The creation of a backup is highly recommended before using DataJoint-Cleaner to avoid a potential loss of data due to an user error or a bug.

DataJoint-Cleaner should not be used to clean external stores that are used by multiple database servers or multiple storage protocols (e.g. file & s3). If done so it could potentially delete objects that are still referenced in the database.

Installation

Recommended installation method

To avoid messing up the system Python environment, the most recommended way to install DataJoint-Cleaner is via pipx:

pipx install datajoint-cleaner

Other installation methods

Install DataJoint-Cleaner into user site with pip:

pip install --user datajoint-cleaner

Configuration

DataJoint-Cleaner will look for a TOML file called datajoint-cleaner.toml in the current working directory (by default) to configure itself. The configuration file must have two top-level tables called database_servers and storage_servers and an array of tables called cleaning_runs.

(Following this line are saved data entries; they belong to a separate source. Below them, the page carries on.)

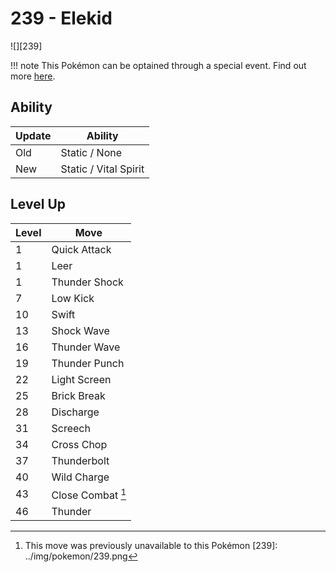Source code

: # 239 - Elekid
![][239]

!!! note
    This Pokémon can be optained through a special event. Find out more [here](../../special_events/#baby-pokemon-egg-gift).

## Ability

Update | Ability
---    | ---
Old    | Static / None
New    | Static / Vital Spirit

## Level Up

Level | Move
---   | ---
  1   | Quick Attack
  1   | Leer
  1   | Thunder Shock
  7   | Low Kick
 10   | Swift
 13   | Shock Wave
 16   | Thunder Wave
 19   | Thunder Punch
 22   | Light Screen
 25   | Brick Break
 28   | Discharge
 31   | Screech
 34   | Cross Chop
 37   | Thunderbolt
 40   | Wild Charge
 43   | Close Combat [^1]
 46   | Thunder

[^1]: This move was previously unavailable to this Pokémon
[239]: ../img/pokemon/239.png
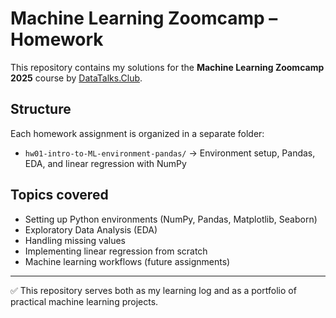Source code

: # Machine Learning Zoomcamp – Homework

This repository contains my solutions for the **Machine Learning Zoomcamp 2025** course by [DataTalks.Club](https://github.com/DataTalksClub/machine-learning-zoomcamp).

## Structure
Each homework assignment is organized in a separate folder:
- `hw01-intro-to-ML-environment-pandas/` → Environment setup, Pandas, EDA, and linear regression with NumPy  


## Topics covered
- Setting up Python environments (NumPy, Pandas, Matplotlib, Seaborn)
- Exploratory Data Analysis (EDA)
- Handling missing values
- Implementing linear regression from scratch
- Machine learning workflows (future assignments)

---

✅ This repository serves both as my learning log and as a portfolio of practical machine learning projects.
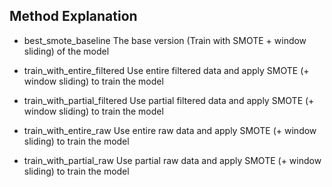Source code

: ## Method Explanation

- best_smote_baseline
  The base version (Train with SMOTE + window sliding) of the model

- train_with_entire_filtered
  Use entire filtered data and apply SMOTE (+ window sliding) to train the model

- train_with_partial_filtered
  Use partial filtered data and apply SMOTE (+ window sliding) to train the model

- train_with_entire_raw
  Use entire raw data and apply SMOTE (+ window sliding) to train the model

- train_with_partial_raw
  Use partial raw data and apply SMOTE (+ window sliding) to train the model
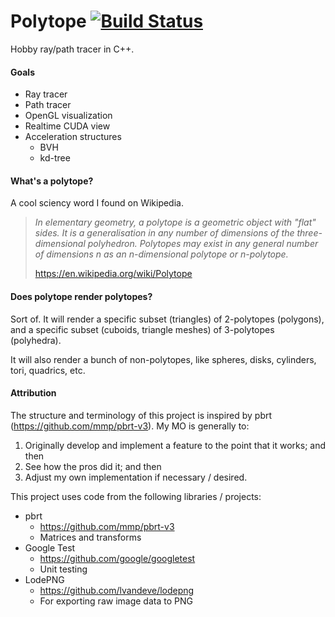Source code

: # Polytope  [![Build Status](https://travis-ci.org/danielthompson/polytope.svg?branch=master)](https://travis-ci.org/danielthompson/polytope)
Hobby ray/path tracer in C++.  

#### Goals
* Ray tracer
* Path tracer
* OpenGL visualization
* Realtime CUDA view
* Acceleration structures
  * BVH
  * kd-tree


#### What's a polytope?

A cool sciency word I found on Wikipedia.

> _In elementary geometry, a polytope is a geometric object with "flat" sides. It is a generalisation in any number of dimensions of the three-dimensional polyhedron. Polytopes may exist in any general number of dimensions n as an n-dimensional polytope or n-polytope._ 
> 
> https://en.wikipedia.org/wiki/Polytope

#### Does polytope render polytopes?

Sort of. It will render a specific subset (triangles) of 2-polytopes (polygons), and a specific subset (cuboids, triangle meshes) of 3-polytopes (polyhedra). 

It will also render a bunch of non-polytopes, like spheres, disks, cylinders, tori, quadrics, etc.

#### Attribution

The structure and terminology of this project is inspired by pbrt (https://github.com/mmp/pbrt-v3). My MO is generally to:
 1. Originally develop and implement a feature to the point that it works; and then
 2. See how the pros did it; and then
 3. Adjust my own implementation if necessary / desired.

This project uses code from the following libraries / projects:

 * pbrt
   * https://github.com/mmp/pbrt-v3
   * Matrices and transforms
 * Google Test
   * https://github.com/google/googletest
   * Unit testing
 * LodePNG
   * https://github.com/lvandeve/lodepng
   * For exporting raw image data to PNG
   
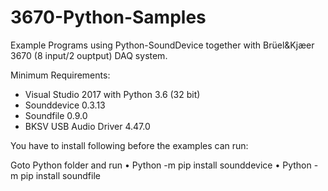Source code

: # 3670-Python-Samples

Example Programs using Python-SoundDevice together with Brüel&Kjæer 3670 (8 input/2 ouptput) DAQ system.

Minimum Requirements:
- Visual Studio 2017 with Python 3.6 (32 bit)
- Sounddevice 0.3.13
- Soundfile 0.9.0
- BKSV USB Audio Driver 4.47.0

You have to install following before the examples can run:

Goto Python folder and run
•	Python -m pip install sounddevice
•	Python -m pip install soundfile
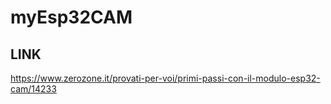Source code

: # myEsp32CAM

## LINK
https://www.zerozone.it/provati-per-voi/primi-passi-con-il-modulo-esp32-cam/14233
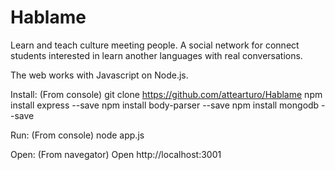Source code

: # Hablame
Learn and teach culture meeting people. A social network for connect students interested in learn another languages with real conversations.

The web works with Javascript on Node.js.

Install: (From console)
git clone https://github.com/attearturo/Hablame
npm install express --save
npm install body-parser --save
npm install mongodb --save

Run: (From console)
node app.js

Open: (From navegator)
Open http://localhost:3001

Specifying Database Servers

Database servers are specified in the top-level database_servers table. Each key in the table corresponds to a distinct database server. The value of each key must be a table that contains the following keys: host, user and password.

The values of the host, user and password keys correspond to the host name of the database server, the name of a user present on said server and the password of said user, respectively.

Example:

[database_servers.my_db_server]
host = "192.156.3.65"
user = "me"
password = "mypassword"

Specifying Storage Servers

Storage servers are specified in a sub-table of the storage_servers table based on their kind. Currently only MinIO servers are supported which are specified in the minio sub table. The keys necessary to specify a MinIO server are endpoint, access_key, secret_key and secure.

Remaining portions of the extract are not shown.